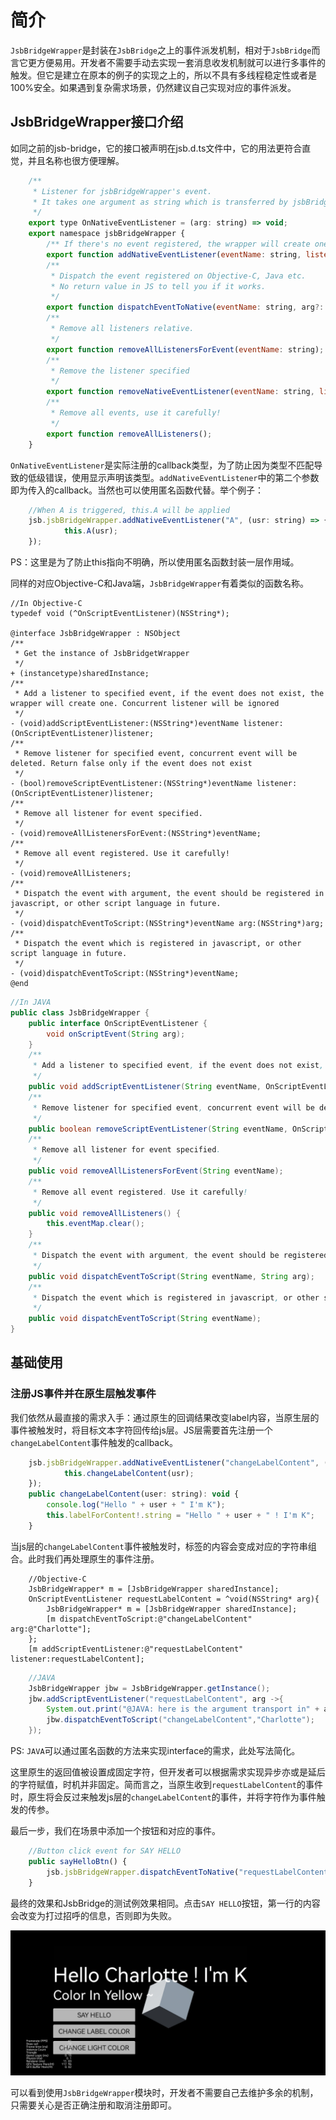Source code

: # 简介

`JsbBridgeWrapper`是封装在`JsbBridge`之上的事件派发机制，相对于`JsbBridge`而言它更方便易用。开发者不需要手动去实现一套消息收发机制就可以进行多事件的触发。但它是建立在原本的例子的实现之上的，所以不具有多线程稳定性或者是100%安全。如果遇到复杂需求场景，仍然建议自己实现对应的事件派发。

## JsbBridgeWrapper接口介绍

如同之前的jsb-bridge，它的接口被声明在jsb.d.ts文件中，它的用法更符合直觉，并且名称也很方便理解。

```js
    /**
     * Listener for jsbBridgeWrapper's event.
     * It takes one argument as string which is transferred by jsbBridge.
     */
    export type OnNativeEventListener = (arg: string) => void;
    export namespace jsbBridgeWrapper {
        /** If there's no event registered, the wrapper will create one  */
        export function addNativeEventListener(eventName: string, listener: OnNativeEventListener);
        /**
         * Dispatch the event registered on Objective-C, Java etc.
         * No return value in JS to tell you if it works.
         */
        export function dispatchEventToNative(eventName: string, arg?: string);
        /**
         * Remove all listeners relative.
         */
        export function removeAllListenersForEvent(eventName: string);
        /**
         * Remove the listener specified
         */
        export function removeNativeEventListener(eventName: string, listener: OnNativeEventListener);
        /**
         * Remove all events, use it carefully!
         */
        export function removeAllListeners();
    }
```

`OnNativeEventListener`是实际注册的callback类型，为了防止因为类型不匹配导致的低级错误，使用显示声明该类型。`addNativeEventListener`中的第二个参数即为传入的callback。当然也可以使用匿名函数代替。举个例子：

```js
    //When A is triggered, this.A will be applied
    jsb.jsbBridgeWrapper.addNativeEventListener("A", (usr: string) => {
            this.A(usr);
    });
```

PS：这里是为了防止this指向不明确，所以使用匿名函数封装一层作用域。

同样的对应Objective-C和Java端，`JsbBridgeWrapper`有着类似的函数名称。

```objc
//In Objective-C
typedef void (^OnScriptEventListener)(NSString*);

@interface JsbBridgeWrapper : NSObject
/**
 * Get the instance of JsbBridgetWrapper
 */
+ (instancetype)sharedInstance;
/**
 * Add a listener to specified event, if the event does not exist, the wrapper will create one. Concurrent listener will be ignored
 */
- (void)addScriptEventListener:(NSString*)eventName listener:(OnScriptEventListener)listener;
/**
 * Remove listener for specified event, concurrent event will be deleted. Return false only if the event does not exist
 */
- (bool)removeScriptEventListener:(NSString*)eventName listener:(OnScriptEventListener)listener;
/**
 * Remove all listener for event specified.
 */
- (void)removeAllListenersForEvent:(NSString*)eventName;
/**
 * Remove all event registered. Use it carefully!
 */
- (void)removeAllListeners;
/**
 * Dispatch the event with argument, the event should be registered in javascript, or other script language in future.
 */
- (void)dispatchEventToScript:(NSString*)eventName arg:(NSString*)arg;
/**
 * Dispatch the event which is registered in javascript, or other script language in future.
 */
- (void)dispatchEventToScript:(NSString*)eventName;
@end

```

```JAVA
//In JAVA
public class JsbBridgeWrapper {
    public interface OnScriptEventListener {
        void onScriptEvent(String arg);
    }
    /**
     * Add a listener to specified event, if the event does not exist, the wrapper will create one. Concurrent listener will be ignored
     */
    public void addScriptEventListener(String eventName, OnScriptEventListener listener);
    /**
     * Remove listener for specified event, concurrent event will be deleted. Return false only if the event does not exist
     */
    public boolean removeScriptEventListener(String eventName, OnScriptEventListener listener);
    /**
     * Remove all listener for event specified.
     */
    public void removeAllListenersForEvent(String eventName);
    /**
     * Remove all event registered. Use it carefully!
     */
    public void removeAllListeners() {
        this.eventMap.clear();
    }
    /**
     * Dispatch the event with argument, the event should be registered in javascript, or other script language in future.
     */
    public void dispatchEventToScript(String eventName, String arg);
    /**
     * Dispatch the event which is registered in javascript, or other script language in future.
     */
    public void dispatchEventToScript(String eventName);
}
```

## 基础使用

### 注册JS事件并在原生层触发事件

我们依然从最直接的需求入手：通过原生的回调结果改变label内容，当原生层的事件被触发时，将目标文本字符回传给js层。JS层需要首先注册一个`changeLabelContent`事件触发的callback。

```js
    jsb.jsbBridgeWrapper.addNativeEventListener("changeLabelContent", (usr: string) => {
            this.changeLabelContent(usr);
    });
    public changeLabelContent(user: string): void {
        console.log("Hello " + user + " I'm K");
        this.labelForContent!.string = "Hello " + user + " ! I'm K";
    }
```

当js层的`changeLabelContent`事件被触发时，标签的内容会变成对应的字符串组合。此时我们再处理原生的事件注册。

```Objc
    //Objective-C
    JsbBridgeWrapper* m = [JsbBridgeWrapper sharedInstance];
    OnScriptEventListener requestLabelContent = ^void(NSString* arg){
        JsbBridgeWrapper* m = [JsbBridgeWrapper sharedInstance];
        [m dispatchEventToScript:@"changeLabelContent" arg:@"Charlotte"];
    };
    [m addScriptEventListener:@"requestLabelContent" listener:requestLabelContent];
```

```JAVA
    //JAVA
    JsbBridgeWrapper jbw = JsbBridgeWrapper.getInstance();
    jbw.addScriptEventListener("requestLabelContent", arg ->{
        System.out.print("@JAVA: here is the argument transport in" + arg);
        jbw.dispatchEventToScript("changeLabelContent","Charlotte");
    });
```

PS: `JAVA`可以通过匿名函数的方法来实现interface的需求，此处写法简化。

这里原生的返回值被设置成固定字符，但开发者可以根据需求实现异步亦或是延后的字符赋值，时机并非固定。简而言之，当原生收到`requestLabelContent`的事件时，原生将会反过来触发js层的`changeLabelContent`的事件，并将字符作为事件触发的传参。

最后一步，我们在场景中添加一个按钮和对应的事件。

```js
    //Button click event for SAY HELLO
    public sayHelloBtn() {
        jsb.jsbBridgeWrapper.dispatchEventToNative("requestLabelContent");
    }
```

最终的效果和JsbBridge的测试例效果相同。点击`SAY HELLO`按钮，第一行的内容会改变为打过招呼的信息，否则即为失败。

![picture 2](images/8e25224831664b67dfa8b72221e40d4bcc125975aa80091c159237a05f53baa7.png)  

可以看到使用`JsbBridgeWrapper`模块时，开发者不需要自己去维护多余的机制，只需要关心是否正确注册和取消注册即可。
+===+
**WORK TO COMPLETE**
Among the entries, copy every line containing the word "specified".

**EXERCISE RESPONSE**
         * Remove the listener specified
 * Add a listener to specified event, if the event does not exist, the wrapper will create one. Concurrent listener will be ignored
 * Remove listener for specified event, concurrent event will be deleted. Return false only if the event does not exist
 * Remove all listener for event specified.
     * Add a listener to specified event, if the event does not exist, the wrapper will create one. Concurrent listener will be ignored
     * Remove listener for specified event, concurrent event will be deleted. Return false only if the event does not exist
     * Remove all listener for event specified.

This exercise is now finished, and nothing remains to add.